Since the corridor was improved, the target species of the corridor, grizzly bears, have traveled through the corridor toward each other from each region, and they are the closest they have been to one another in 100 years. In the picture below, region 8 contains a healthy population of grizzly bears that have steadily been moving downwards into Montana, and towards the Greater Yellowstone Ecosystem, which is region 11. The Yellowstone to Yukon project aims to finally connect the divided grizzly bears in coming years. 
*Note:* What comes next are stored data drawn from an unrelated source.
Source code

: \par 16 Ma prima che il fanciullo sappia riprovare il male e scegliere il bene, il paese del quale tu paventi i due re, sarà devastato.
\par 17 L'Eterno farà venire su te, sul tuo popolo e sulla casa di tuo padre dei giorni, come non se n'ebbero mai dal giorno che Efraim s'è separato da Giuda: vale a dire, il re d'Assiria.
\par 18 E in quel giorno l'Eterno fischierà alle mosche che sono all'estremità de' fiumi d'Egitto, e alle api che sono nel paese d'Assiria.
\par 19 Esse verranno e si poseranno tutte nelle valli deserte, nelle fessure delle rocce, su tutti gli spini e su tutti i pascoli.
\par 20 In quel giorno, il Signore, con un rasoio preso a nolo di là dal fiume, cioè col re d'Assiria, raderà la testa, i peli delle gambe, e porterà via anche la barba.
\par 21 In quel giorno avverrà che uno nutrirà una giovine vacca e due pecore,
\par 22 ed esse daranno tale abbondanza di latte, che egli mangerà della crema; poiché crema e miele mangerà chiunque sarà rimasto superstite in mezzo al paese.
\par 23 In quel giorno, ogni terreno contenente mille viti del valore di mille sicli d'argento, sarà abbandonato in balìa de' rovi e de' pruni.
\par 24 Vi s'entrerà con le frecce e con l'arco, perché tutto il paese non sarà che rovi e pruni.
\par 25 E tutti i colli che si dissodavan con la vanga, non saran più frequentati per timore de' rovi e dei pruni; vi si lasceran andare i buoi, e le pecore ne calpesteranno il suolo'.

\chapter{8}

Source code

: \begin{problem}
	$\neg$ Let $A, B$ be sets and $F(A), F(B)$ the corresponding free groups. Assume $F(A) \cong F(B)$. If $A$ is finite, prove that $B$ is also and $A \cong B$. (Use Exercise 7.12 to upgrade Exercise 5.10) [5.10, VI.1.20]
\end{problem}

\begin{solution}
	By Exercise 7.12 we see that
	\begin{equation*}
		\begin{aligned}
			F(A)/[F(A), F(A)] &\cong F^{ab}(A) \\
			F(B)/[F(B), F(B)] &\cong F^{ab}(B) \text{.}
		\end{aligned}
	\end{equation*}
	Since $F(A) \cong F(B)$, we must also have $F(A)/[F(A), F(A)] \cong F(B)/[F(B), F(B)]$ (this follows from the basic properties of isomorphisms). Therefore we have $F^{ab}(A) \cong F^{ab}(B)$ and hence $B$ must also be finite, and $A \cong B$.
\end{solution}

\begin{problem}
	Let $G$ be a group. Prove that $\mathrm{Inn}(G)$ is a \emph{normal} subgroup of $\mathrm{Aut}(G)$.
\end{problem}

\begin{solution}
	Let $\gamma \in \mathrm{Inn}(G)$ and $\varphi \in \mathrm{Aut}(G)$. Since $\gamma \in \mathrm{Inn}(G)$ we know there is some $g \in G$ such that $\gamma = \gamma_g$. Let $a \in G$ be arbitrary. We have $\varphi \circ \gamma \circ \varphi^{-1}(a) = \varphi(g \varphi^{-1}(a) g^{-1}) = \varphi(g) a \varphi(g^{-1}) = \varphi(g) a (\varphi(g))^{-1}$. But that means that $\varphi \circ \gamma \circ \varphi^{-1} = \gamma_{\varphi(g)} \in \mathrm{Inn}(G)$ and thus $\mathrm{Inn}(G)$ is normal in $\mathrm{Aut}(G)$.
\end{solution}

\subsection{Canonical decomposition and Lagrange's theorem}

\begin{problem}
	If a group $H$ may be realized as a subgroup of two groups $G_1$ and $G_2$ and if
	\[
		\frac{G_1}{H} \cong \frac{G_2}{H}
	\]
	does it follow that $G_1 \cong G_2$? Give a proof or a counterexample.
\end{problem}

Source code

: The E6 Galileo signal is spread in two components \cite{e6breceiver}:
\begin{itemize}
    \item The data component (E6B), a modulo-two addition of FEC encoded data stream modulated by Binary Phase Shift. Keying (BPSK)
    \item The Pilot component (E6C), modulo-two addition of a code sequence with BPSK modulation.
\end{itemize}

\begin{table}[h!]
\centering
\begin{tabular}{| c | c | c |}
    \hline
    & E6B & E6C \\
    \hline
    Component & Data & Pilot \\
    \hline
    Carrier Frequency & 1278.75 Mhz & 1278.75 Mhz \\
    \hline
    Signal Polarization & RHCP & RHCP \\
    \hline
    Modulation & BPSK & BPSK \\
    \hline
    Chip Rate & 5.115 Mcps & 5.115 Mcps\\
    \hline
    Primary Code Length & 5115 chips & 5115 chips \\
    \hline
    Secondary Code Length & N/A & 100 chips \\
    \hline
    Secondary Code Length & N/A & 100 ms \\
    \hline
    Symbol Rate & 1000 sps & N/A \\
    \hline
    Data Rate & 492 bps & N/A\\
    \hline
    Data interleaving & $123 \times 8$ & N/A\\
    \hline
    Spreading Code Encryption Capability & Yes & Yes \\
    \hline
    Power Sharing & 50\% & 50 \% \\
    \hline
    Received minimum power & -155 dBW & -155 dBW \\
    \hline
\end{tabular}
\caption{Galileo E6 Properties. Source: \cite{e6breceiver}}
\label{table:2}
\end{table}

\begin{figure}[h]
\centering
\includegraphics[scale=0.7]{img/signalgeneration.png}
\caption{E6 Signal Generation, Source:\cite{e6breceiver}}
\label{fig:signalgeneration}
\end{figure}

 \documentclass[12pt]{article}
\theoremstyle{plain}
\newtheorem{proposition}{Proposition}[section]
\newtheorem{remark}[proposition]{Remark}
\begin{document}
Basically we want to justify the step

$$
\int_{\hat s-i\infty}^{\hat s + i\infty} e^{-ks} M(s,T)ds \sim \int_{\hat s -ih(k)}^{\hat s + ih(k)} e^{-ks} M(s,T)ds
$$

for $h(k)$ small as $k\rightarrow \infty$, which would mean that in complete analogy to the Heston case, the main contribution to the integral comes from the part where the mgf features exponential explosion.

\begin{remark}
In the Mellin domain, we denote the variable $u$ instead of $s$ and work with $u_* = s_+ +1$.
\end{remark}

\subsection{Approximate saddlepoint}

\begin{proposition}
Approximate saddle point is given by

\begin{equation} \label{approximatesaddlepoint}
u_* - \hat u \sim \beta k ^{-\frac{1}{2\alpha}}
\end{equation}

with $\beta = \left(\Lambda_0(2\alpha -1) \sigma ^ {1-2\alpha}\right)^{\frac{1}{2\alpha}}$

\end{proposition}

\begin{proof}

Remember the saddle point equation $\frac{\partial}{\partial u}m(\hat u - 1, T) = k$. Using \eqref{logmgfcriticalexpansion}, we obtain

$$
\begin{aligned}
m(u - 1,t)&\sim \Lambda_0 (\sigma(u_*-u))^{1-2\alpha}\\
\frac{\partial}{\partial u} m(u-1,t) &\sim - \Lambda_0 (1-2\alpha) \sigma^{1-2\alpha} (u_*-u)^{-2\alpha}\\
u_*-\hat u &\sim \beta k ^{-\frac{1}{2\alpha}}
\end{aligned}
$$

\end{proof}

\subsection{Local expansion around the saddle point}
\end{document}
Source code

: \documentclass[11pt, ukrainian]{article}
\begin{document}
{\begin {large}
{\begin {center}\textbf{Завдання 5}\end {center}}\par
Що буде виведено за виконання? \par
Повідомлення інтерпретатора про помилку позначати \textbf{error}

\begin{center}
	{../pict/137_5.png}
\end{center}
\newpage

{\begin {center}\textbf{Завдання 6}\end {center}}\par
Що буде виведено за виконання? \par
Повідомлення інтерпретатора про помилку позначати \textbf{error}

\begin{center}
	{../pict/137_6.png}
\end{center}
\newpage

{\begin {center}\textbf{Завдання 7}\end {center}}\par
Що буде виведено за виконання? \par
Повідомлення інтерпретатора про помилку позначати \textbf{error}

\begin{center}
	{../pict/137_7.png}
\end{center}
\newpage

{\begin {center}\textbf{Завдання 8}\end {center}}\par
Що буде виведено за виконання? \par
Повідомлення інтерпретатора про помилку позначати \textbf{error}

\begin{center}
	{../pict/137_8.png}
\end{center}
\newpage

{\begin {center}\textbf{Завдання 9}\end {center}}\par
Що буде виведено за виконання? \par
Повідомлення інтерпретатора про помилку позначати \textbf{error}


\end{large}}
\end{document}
In 2012, the only wildlife crossing in Oregon was built. It crosses under Highway 97, near Bend, and its target species is the mule deer, a type of deer whose habitat and population had been decreasing. Mule deer in the Cascades spend the summer in the high Cascades, and then migrate east, across Highway 97. The busy highway, however, blocked their way, and when they attempted to cross they were often killed. Since it was built, a variety of species including deer, bears, elk, cougars, and moose have crossed under the Oregon bridge an estimated 150,000 times. Also, the addition of a wildlife crossing underneath the highway has helped to greatly reduce the number of traffic fatalities.

There is a great need for more wildlife crossings in Oregon. The wolf population in Oregon, currently at less than 80 known adult wolves, is located primarily in the northeastern corner of the state in and around the Wallowa Mountains. Interstate 84 cuts across the corner of the state where the wolves are located, and many believe the reason for the wolves’ restricted habitation in Oregon is because of Interstate 84. The highway is difficult and dangerous to cross, and as a result makes it difficult for wolves to reach the rest of the state. Wolves are an essential part of a healthy ecosystem. Recall that wolves have a home range of 200 to 500 miles. In order to expand the population of wolves in Oregon, constructing several wildlife crossings over I-84 seems critical.